WORK REQUIRED » All lines in the data that hold the word "POST" need copying.

Stored data entries:
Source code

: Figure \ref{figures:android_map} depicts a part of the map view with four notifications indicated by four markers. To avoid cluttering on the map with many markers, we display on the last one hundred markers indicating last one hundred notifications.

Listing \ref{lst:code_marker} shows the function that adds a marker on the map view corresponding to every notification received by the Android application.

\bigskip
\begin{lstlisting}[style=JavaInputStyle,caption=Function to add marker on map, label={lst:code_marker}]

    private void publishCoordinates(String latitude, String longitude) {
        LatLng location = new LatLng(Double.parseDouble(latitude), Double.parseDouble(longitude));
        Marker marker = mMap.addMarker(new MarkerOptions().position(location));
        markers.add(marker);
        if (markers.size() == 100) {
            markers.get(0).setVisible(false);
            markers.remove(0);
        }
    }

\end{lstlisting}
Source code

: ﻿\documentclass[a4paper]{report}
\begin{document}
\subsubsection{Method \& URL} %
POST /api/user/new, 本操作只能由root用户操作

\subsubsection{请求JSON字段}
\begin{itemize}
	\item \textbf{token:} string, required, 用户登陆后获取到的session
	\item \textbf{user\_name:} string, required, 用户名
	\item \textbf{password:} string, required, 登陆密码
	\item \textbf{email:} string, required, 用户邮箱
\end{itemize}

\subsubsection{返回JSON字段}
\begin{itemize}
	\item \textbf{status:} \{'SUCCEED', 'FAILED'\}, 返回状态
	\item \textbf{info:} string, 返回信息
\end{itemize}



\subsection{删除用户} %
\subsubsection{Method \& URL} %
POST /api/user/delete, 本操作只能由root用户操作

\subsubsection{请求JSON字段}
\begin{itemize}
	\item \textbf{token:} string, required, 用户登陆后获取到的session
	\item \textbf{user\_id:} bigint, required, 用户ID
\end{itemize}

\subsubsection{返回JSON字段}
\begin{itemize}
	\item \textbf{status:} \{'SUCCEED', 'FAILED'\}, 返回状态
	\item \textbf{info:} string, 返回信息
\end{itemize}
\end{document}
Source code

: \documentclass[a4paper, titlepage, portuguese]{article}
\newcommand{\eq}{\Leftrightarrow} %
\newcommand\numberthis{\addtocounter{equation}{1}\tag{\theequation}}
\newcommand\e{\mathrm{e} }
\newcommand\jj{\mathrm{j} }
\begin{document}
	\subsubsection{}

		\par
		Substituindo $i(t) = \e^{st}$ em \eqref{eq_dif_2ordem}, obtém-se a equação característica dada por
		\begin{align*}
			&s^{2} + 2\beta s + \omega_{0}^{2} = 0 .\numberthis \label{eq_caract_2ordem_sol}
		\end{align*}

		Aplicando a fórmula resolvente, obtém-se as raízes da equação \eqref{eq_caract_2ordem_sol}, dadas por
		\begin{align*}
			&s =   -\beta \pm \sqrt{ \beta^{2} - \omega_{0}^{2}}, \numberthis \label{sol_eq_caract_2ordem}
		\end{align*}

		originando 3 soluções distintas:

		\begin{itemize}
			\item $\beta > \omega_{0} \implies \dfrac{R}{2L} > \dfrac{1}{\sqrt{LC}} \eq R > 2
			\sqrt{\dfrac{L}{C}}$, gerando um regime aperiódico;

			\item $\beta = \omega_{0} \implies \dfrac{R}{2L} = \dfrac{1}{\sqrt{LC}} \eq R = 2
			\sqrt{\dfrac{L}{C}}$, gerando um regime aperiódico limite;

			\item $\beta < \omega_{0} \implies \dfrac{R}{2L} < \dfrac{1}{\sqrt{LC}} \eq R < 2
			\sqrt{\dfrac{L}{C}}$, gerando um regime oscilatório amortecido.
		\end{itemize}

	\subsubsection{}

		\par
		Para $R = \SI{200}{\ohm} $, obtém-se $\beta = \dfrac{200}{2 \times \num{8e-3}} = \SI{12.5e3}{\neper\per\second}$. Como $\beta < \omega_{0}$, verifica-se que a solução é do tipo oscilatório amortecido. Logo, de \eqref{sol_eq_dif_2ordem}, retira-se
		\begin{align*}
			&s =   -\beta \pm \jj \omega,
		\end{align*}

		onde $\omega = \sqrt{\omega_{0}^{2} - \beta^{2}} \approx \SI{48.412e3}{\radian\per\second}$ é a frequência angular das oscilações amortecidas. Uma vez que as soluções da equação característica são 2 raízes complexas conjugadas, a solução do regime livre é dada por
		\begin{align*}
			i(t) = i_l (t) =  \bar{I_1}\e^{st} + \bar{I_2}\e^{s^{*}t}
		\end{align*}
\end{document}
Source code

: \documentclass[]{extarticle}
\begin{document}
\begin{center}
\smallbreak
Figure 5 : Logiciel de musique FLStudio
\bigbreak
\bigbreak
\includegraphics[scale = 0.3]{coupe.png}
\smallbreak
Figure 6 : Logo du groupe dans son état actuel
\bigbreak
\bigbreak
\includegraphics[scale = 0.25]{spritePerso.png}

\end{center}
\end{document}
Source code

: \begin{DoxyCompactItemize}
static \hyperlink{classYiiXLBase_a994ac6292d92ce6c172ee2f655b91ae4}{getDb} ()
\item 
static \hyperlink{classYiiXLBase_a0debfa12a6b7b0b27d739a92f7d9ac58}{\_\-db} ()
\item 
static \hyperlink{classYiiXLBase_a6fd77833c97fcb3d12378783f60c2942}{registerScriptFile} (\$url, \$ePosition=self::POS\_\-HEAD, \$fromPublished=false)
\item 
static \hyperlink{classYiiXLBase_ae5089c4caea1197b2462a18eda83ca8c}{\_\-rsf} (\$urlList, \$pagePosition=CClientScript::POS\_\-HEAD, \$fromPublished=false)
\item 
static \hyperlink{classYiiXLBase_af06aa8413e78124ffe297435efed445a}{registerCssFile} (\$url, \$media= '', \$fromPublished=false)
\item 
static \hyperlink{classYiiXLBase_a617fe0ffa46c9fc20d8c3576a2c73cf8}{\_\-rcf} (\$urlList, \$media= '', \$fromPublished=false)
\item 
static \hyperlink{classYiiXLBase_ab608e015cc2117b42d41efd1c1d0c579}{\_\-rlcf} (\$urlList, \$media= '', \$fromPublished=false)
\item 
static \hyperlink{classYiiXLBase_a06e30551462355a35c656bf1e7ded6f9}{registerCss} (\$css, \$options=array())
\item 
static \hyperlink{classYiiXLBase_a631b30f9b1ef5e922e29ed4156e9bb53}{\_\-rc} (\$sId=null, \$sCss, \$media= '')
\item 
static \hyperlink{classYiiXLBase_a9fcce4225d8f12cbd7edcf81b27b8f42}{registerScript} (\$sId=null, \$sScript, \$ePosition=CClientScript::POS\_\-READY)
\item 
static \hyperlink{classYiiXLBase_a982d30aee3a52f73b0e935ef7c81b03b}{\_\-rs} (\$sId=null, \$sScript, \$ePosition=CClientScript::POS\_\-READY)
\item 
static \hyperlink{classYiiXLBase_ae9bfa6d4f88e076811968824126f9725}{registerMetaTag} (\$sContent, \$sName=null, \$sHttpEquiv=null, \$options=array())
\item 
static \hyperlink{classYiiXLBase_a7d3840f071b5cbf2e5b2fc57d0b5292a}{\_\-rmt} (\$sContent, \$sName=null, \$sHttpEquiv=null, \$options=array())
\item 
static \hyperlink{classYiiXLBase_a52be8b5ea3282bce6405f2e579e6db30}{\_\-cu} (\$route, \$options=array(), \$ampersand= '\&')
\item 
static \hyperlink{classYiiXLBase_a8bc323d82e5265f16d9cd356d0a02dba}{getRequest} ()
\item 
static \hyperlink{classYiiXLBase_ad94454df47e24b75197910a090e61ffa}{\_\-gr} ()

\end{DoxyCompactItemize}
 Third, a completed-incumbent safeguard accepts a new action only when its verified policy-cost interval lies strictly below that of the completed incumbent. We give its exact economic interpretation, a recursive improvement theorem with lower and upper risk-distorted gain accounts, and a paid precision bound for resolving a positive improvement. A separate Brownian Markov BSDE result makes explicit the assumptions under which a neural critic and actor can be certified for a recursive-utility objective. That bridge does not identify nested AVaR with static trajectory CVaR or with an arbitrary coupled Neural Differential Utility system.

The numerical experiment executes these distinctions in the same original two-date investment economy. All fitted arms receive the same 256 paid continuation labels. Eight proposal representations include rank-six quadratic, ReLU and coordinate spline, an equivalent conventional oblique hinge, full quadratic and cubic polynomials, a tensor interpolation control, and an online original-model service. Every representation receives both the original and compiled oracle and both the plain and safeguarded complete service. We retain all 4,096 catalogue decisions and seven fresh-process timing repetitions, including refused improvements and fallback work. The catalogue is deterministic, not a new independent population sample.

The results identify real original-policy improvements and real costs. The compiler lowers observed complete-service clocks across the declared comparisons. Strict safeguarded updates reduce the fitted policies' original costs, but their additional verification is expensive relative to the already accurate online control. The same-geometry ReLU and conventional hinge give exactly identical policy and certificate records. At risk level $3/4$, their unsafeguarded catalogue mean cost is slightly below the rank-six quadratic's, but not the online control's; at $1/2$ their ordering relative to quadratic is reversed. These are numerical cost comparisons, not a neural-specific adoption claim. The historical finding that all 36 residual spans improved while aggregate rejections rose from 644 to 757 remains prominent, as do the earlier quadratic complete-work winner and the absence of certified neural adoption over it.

RESPONSE AREA »
POST /api/user/new, 本操作只能由root用户操作
POST /api/user/delete, 本操作只能由root用户操作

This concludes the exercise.